• **PROBLEM DETAILS**
What is the number of lines in the entries that contain "competencia"? Reply with that number only.
......
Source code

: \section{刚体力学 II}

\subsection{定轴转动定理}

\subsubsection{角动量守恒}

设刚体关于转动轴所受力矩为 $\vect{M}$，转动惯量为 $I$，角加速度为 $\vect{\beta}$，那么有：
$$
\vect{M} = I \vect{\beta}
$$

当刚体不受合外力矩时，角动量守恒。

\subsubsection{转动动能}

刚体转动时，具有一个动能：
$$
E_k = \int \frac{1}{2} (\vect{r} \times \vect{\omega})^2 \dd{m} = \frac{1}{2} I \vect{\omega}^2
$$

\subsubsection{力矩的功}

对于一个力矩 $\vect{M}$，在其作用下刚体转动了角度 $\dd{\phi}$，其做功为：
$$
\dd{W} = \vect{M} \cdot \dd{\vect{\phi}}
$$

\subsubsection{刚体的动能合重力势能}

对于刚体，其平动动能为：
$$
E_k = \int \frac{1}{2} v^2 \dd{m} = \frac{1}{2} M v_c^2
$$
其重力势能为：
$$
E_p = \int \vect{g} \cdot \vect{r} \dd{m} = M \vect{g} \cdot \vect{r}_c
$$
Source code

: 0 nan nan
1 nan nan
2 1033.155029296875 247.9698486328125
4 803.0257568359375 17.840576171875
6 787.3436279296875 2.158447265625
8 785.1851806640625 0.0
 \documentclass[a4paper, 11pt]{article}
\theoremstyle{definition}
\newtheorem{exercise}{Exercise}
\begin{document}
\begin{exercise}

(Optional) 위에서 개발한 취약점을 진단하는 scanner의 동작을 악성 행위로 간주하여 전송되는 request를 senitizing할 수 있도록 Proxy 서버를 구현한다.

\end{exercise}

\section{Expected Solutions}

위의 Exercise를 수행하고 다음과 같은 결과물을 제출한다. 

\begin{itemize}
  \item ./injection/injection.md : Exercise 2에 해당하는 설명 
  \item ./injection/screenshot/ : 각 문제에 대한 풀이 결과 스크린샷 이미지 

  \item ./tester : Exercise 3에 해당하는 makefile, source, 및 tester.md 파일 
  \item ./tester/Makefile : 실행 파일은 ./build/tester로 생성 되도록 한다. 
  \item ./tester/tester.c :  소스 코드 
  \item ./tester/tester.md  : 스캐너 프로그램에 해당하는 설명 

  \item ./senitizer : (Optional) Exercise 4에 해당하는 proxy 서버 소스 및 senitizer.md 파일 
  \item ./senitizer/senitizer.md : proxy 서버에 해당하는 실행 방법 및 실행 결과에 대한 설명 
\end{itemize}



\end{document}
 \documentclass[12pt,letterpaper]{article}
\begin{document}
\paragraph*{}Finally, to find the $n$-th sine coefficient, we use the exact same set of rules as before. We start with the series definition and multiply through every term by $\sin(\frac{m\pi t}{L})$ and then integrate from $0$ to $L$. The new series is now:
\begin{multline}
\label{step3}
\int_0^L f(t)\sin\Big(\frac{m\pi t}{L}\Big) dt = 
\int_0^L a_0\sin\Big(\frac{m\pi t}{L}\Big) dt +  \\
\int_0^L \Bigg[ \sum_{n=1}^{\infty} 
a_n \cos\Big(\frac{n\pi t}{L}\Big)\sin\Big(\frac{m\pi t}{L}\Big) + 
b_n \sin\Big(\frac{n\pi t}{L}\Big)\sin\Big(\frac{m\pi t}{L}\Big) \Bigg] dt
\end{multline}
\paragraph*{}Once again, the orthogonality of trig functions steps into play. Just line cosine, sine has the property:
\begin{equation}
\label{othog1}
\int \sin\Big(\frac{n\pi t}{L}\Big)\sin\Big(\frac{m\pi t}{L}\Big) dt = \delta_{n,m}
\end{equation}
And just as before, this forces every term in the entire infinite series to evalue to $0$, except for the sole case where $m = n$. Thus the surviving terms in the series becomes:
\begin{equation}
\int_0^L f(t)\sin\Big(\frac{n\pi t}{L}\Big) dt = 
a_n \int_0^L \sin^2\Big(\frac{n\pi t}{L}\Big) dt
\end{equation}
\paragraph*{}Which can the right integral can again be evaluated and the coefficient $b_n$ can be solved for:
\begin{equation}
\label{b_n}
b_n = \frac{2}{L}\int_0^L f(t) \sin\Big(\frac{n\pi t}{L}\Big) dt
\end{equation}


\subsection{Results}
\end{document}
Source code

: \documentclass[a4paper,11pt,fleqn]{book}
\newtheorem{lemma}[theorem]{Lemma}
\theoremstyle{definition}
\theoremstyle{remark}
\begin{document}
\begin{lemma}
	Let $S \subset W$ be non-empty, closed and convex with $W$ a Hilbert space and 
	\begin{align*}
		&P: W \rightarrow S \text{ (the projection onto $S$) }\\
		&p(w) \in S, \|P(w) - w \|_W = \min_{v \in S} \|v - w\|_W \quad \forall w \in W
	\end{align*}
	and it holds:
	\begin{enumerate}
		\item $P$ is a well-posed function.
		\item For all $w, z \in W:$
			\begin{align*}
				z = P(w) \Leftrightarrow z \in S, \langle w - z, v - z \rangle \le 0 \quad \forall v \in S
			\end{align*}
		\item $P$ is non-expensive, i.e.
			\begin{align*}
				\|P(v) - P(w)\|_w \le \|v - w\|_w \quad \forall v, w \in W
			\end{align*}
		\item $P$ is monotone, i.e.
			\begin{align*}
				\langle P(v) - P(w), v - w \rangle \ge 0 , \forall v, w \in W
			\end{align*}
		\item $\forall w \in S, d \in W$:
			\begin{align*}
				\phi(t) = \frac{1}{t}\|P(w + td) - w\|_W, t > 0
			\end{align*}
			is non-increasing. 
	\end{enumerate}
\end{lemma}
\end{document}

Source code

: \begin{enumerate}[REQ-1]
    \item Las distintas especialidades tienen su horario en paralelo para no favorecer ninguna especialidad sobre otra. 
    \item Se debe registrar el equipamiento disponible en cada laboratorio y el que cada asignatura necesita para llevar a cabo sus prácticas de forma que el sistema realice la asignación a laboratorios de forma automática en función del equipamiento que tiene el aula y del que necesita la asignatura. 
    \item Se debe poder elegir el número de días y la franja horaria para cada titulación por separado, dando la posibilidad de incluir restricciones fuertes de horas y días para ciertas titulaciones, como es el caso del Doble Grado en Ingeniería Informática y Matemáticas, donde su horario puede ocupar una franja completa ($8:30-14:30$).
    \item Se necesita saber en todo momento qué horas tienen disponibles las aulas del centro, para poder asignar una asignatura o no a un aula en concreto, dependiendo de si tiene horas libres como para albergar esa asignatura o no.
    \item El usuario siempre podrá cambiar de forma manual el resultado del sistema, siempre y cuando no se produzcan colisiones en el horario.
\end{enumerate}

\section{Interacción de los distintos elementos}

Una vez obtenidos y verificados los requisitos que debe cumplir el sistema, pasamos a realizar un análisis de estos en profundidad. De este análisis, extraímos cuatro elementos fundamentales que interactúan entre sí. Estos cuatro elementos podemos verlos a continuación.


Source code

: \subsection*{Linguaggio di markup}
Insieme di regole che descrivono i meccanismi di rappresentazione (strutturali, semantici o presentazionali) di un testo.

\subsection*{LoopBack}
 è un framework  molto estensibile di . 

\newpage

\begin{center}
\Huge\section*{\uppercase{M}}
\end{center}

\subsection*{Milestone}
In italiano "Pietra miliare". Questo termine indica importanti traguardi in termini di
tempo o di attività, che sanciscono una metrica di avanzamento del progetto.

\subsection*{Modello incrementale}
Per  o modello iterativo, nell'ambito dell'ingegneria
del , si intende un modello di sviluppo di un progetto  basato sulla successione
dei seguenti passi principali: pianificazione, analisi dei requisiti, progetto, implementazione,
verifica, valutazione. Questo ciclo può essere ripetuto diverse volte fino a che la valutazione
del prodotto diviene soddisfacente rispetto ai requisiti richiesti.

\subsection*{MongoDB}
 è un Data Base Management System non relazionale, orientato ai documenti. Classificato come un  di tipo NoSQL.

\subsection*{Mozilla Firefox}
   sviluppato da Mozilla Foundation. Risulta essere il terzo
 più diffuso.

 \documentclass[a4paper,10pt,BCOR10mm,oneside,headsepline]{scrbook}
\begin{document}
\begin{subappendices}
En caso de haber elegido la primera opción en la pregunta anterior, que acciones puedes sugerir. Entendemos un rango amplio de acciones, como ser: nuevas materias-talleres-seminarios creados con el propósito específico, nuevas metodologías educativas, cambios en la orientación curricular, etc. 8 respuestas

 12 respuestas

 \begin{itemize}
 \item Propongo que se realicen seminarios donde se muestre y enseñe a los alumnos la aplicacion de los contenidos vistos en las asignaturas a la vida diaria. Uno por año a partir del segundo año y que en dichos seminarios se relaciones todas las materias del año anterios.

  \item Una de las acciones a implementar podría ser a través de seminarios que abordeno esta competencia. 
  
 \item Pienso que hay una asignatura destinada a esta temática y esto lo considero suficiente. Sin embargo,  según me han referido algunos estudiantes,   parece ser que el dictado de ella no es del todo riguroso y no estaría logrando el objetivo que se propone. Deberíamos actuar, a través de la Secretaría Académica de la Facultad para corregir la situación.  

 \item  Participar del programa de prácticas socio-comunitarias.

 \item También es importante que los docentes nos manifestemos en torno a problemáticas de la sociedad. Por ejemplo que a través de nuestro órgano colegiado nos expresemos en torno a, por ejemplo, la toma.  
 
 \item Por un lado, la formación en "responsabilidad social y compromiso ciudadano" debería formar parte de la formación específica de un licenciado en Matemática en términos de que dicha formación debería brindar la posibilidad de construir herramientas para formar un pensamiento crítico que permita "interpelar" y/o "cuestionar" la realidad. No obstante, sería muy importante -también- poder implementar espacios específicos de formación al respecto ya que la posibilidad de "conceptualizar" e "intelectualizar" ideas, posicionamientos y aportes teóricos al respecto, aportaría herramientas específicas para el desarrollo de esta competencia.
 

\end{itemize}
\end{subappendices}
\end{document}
......
• **OUTPUT BELOW**
2